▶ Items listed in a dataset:
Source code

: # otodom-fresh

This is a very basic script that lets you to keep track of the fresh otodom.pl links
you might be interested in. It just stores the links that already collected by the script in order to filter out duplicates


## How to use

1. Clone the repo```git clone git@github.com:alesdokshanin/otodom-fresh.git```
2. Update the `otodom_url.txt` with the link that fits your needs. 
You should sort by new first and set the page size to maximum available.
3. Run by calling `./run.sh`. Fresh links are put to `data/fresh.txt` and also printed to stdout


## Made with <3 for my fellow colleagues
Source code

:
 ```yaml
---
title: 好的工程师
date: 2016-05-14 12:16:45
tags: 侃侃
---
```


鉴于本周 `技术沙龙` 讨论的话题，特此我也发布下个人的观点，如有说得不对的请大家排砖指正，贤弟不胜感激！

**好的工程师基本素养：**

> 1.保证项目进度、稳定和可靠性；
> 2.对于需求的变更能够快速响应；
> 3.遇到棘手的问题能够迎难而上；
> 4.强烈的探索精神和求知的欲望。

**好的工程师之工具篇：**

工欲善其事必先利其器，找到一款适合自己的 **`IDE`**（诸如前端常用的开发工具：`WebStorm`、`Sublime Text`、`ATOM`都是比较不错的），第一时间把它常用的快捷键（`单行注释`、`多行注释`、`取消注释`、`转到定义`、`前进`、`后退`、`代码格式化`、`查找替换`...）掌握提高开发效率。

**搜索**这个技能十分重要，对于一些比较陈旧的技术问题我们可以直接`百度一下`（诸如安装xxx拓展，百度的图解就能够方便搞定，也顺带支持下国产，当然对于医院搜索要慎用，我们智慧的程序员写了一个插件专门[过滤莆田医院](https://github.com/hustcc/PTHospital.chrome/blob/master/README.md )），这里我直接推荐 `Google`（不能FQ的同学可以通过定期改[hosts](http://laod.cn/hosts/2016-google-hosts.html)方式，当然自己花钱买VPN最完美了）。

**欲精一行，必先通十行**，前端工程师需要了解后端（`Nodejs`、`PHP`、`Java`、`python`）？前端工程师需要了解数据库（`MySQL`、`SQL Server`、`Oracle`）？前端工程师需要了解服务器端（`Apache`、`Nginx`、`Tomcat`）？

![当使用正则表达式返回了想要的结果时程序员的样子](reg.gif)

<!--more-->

▶ YOUR TASK: Begin with the first line of the data above and, please, print each line exactly until you have printed the line containing "1. Clone the"; print nothing else.

▶ OUTPUT OF THE TASK:
Source code

: # otodom-fresh

This is a very basic script that lets you to keep track of the fresh otodom.pl links
you might be interested in. It just stores the links that already collected by the script in order to filter out duplicates


## How to use

1. Clone the repo```git clone git@github.com:alesdokshanin/otodom-fresh.git```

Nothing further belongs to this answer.